Дети Филонея
Шрифт:
— Да… Да… — пробормотал Малаганов, потом спохватился: — Да с чего вы взяли, что у меня есть ее координаты?
— Ну, она же с вами связывалась? Звонила? Полистайте журнал, наверняка найдете номер. Да не бойтесь вы! — серьезно добавил Назар. — Я никому не скажу. Мамой клянусь.
Здравый смысл Малаганова слабо сопротивлялся. В какую ловушку увлекает его этот вкрадчивый голос? Но аргументов для отказа не было, и вот уже рука сама собой потянулась за телефонной трубкой.
26 апреля, среда
—
По Литейному неторопливо проехал трамвай, разгоняя с путей обнаглевшие автомобили.
Солнце уютно поблескивало на зеркальном паркете. Благоухал крепко, по-домашнему заваренный чай, светился слезой ломтик лимона. А сколько надежности в деревянных подлокотниках, в мягкой кожаной спинке кресла! В хорошем, преданном лице помощника Кузнецова, когда он встает при появлении начальника в приемной…
Для Антона Андреевича Корягина все эти приятные мелочи давным-давно были в порядке вещей.
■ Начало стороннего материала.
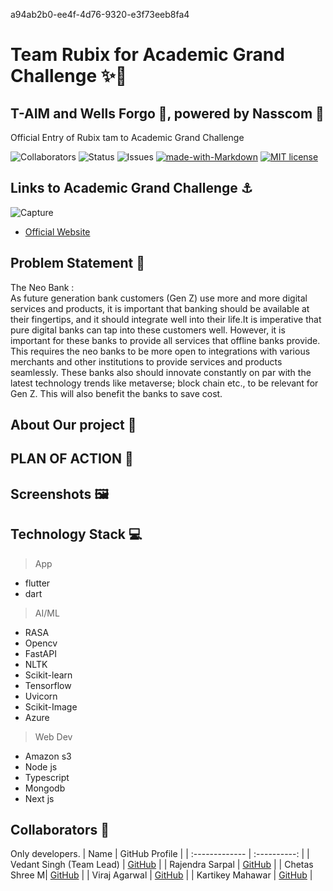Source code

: a94ab2b0-ee4f-4d76-9320-e3f73eeb8fa4

# Team Rubix for Academic Grand Challenge ✨🚀
## T-AIM and Wells Forgo 🏨, powered by Nasscom 💫

Official Entry of Rubix tam to Academic Grand Challenge <br>

![Collaborators](https://img.shields.io/badge/collaborators-5-red)
![Status](https://img.shields.io/badge/status-done-green)
![Issues](https://img.shields.io/badge/issues-0-blue)
[![made-with-Markdown](https://img.shields.io/badge/Made%20with-Markdown-1f425f.svg)](http://commonmark.org)
[![MIT license](https://img.shields.io/badge/License-MIT-blue.svg)](https://lbesson.mit-license.org/) 



## Links to Academic Grand Challenge ⚓
![Capture](https://user-images.githubusercontent.com/75165587/201832401-f575117c-6382-4256-b72c-c31a77f2f3cb.PNG)
- [Official Website](https://taim-gc.in/academic/)



## Problem Statement 🚧
The Neo Bank : <br>
As future generation bank customers (Gen Z) use more and more digital services and products, it is important that banking should be available at their fingertips, and it should integrate well into their life.It is imperative that pure digital banks can tap into these customers well. However, it is important for these banks to provide all services that offline banks provide. This requires the neo banks to be more open to integrations with various merchants and other institutions to provide services and products seamlessly. These banks also should innovate constantly on par with the latest technology trends like metaverse; block chain etc., to be relevant for Gen Z. This will also benefit the banks to save cost.

## About Our project 🔧
## PLAN OF ACTION 🚨
## Screenshots 🖼️

## Technology Stack 💻
  > App
  - flutter
  - dart
  > AI/ML
  - RASA
  - Opencv
  - FastAPI
  - NLTK
  - Scikit-learn
  - Tensorflow
  - Uvicorn
  - Scikit-Image
  - Azure
  > Web Dev
  - Amazon s3
  - Node js
  - Typescript
  - Mongodb
  - Next js



## Collaborators 🤖

Only developers.
| Name      | GitHub Profile     |
| :------------- | :----------: |
|  Vedant Singh (Team Lead) | [GitHub](https://github.com/vedant-11) |
|  Rajendra Sarpal  | [GitHub](https://github.com/Rajendra465) |
|  Chetas Shree M| [GitHub]( https://github.com/ChetasShree) |
|  Viraj Agarwal  | [GitHub](https://github.com/agarwalviraj) |
|  Kartikey Mahawar | [GitHub](https://github.com/kartikey321) |
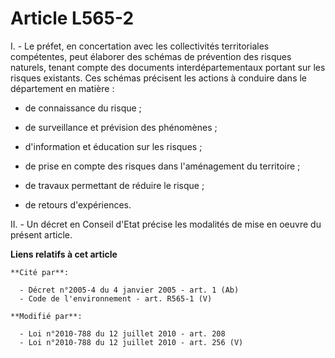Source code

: # Article L565-2

I. - Le préfet, en  concertation avec les collectivités territoriales compétentes, peut élaborer des schémas de prévention
des risques naturels, tenant compte des documents interdépartementaux portant sur les risques existants. Ces schémas
précisent les actions à conduire dans le département en matière :

- de connaissance du risque ;

- de surveillance et prévision des phénomènes ;

- d'information et éducation sur les risques ;

- de prise en compte des risques dans l'aménagement du territoire ;

- de travaux permettant de réduire le risque ;

- de retours d'expériences.

II. - Un décret en Conseil d'Etat précise les modalités de mise en oeuvre du présent article.

**Liens relatifs à cet article**

	**Cité par**:

	  - Décret n°2005-4 du 4 janvier 2005 - art. 1 (Ab)
	  - Code de l'environnement - art. R565-1 (V)

	**Modifié par**:

	  - Loi n°2010-788 du 12 juillet 2010 - art. 208
	  - Loi n°2010-788 du 12 juillet 2010 - art. 256 (V)
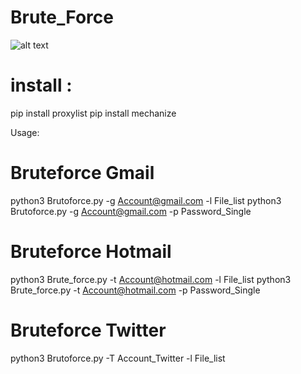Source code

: # Brute_Force
![alt text](https://1.top4top.net/p_128839jbv1.png)

# install :

pip install proxylist
pip install mechanize


Usage:

# Bruteforce Gmail 

python3 Brutoforce.py -g Account@gmail.com -l File_list
python3 Brutoforce.py -g Account@gmail.com -p Password_Single


# Bruteforce Hotmail
 
python3 Brute_force.py -t Account@hotmail.com -l File_list
python3 Brute_force.py -t Account@hotmail.com -p Password_Single


# Bruteforce Twitter

python3 Brutoforce.py -T Account_Twitter -l File_list
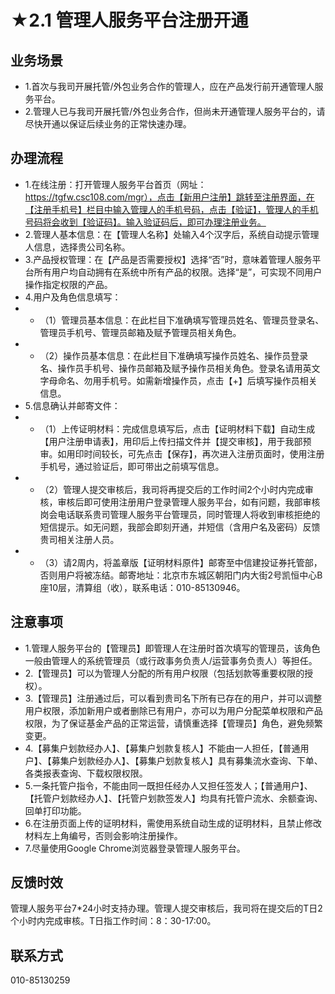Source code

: # ★2.1 管理人服务平台注册开通
## <i class="hicon lb1"></i>业务场景
- 1.首次与我司开展托管/外包业务合作的管理人，应在产品发行前开通管理人服务平台。
- 2.管理人已与我司开展托管/外包业务合作，但尚未开通管理人服务平台的，请尽快开通以保证后续业务的正常快速办理。

## <i class="hicon lb2"></i>办理流程
- 1.在线注册：打开管理人服务平台首页（网址：https://tgfw.csc108.com/mgr），点击【新用户注册】跳转至注册界面，在【注册手机号】栏目中输入管理人的手机号码，点击【验证】，管理人的手机号码将会收到【验证码】。输入验证码后，即可办理注册业务。
- 2.管理人基本信息：在【管理人名称】处输入4个汉字后，系统自动提示管理人信息，选择贵公司名称。
- 3.产品授权管理：在【产品是否需要授权】选择“否”时，意味着管理人服务平台所有用户均自动拥有在系统中所有产品的权限。选择“是”，可实现不同用户操作指定权限的产品。
- 4.用户及角色信息填写：
- - （1）管理员基本信息：在此栏目下准确填写管理员姓名、管理员登录名、管理员手机号、管理员邮箱及赋予管理员相关角色。
- - （2）操作员基本信息：在此栏目下准确填写操作员姓名、操作员登录名、操作员手机号、操作员邮箱及赋予操作员相关角色。登录名请用英文字母命名、勿用手机号。如需新增操作员，点击【+】后填写操作员相关信息。
- 5.信息确认并邮寄文件：
- - （1）上传证明材料：完成信息填写后，点击【证明材料下载】自动生成【用户注册申请表】，用印后上传扫描文件并【提交审核】，用于我部预审。如用印时间较长，可先点击【保存】，再次进入注册页面时，使用注册手机号，通过验证后，即可带出之前填写信息。
- - （2）管理人提交审核后，我司将再提交后的工作时间2个小时内完成审核，审核后即可使用注册用户登录管理人服务平台，如有问题，我部审核岗会电话联系贵司管理人服务平台管理员，同时管理人将收到审核拒绝的短信提示。如无问题，我部会即刻开通，并短信（含用户名及密码）反馈贵司相关注册人员。
- - （3）请2周内，将盖章版【证明材料原件】邮寄至中信建投证券托管部，否则用户将被冻结。邮寄地址：北京市东城区朝阳门内大街2号凯恒中心B座10层，清算组（收），联系电话：010-85130946。

## <i class="hicon lb3"></i>注意事项
- 1.管理人服务平台的【管理员】即管理人在注册时首次填写的管理员，该角色一般由管理人的系统管理员（或行政事务负责人/运营事务负责人）等担任。
- 2.【管理员】可以为管理人分配的所有用户权限（包括划款等重要权限的授权）。
- 3.【管理员】注册通过后，可以看到贵司名下所有已存在的用户，并可以调整用户权限，添加新用户或者删除已有用户，亦可以为用户分配菜单权限和产品权限，为了保证基金产品的正常运营，请慎重选择【管理员】角色，避免频繁变更。
- 4.【募集户划款经办人】、【募集户划款复核人】不能由一人担任，【普通用户】、【募集户划款经办人】、【募集户划款复核人】具有募集流水查询、下单、各类报表查询、下载权限权限。
- 5.一条托管户指令，不能由同一既担任经办人又担任签发人；【普通用户】、【托管户划款经办人】、【托管户划款签发人】均具有托管户流水、余额查询、回单打印功能。
- 6.在注册页面上传的证明材料，需使用系统自动生成的证明材料，且禁止修改材料左上角编号，否则会影响注册操作。
- 7.尽量使用Google Chrome浏览器登录管理人服务平台。

## <i class="hicon lb4"></i>反馈时效
管理人服务平台7*24小时支持办理。管理人提交审核后，我司将在提交后的T日2个小时内完成审核。T日指工作时间：8：30-17:00。

## <i class="hicon lb5"></i>联系方式
010-85130259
Но с недавних пор в его сознании появился другой Корягин — жалкий обломок кораблекрушения, выброшенный на скалы. Ушедший в небытие и чудом возвращенный оттуда, подобно древнеегипетскому Осирису. И в качестве воскресшего мертвеца Корягин смаковал каждый пустяк. Только теперь он научился по-настоящему ценить свое зыбкое благополучие.
Как часто он, запершись на кухне от жены и детей, скрипел зубами и подливал себе паленой водки! Скрипи, не скрипи — ничего не вернешь. Был всем, а стал ничем. Вот только машина, дача, икра в столе заказов — это все ерунда. Пыль и прах. Он не просил, не выбивал, не клянчил. Раз дали — значит, заслужил, Родине виднее. Не об икре и не о голубом домике на берегу озера плакал Корягин пьяными, злыми слезами. О надежности. Которой нет больше ни в стране, ни в его задрипанной жизни. Как баба по покойнику, он выл по прошлому, глядя в мутное дно стакана.
И вот теперь, чудесным образом получив все назад, лаская ручки любимого кресла, Корягин хмурился. Его одолевали мысли, омрачавшие торжество.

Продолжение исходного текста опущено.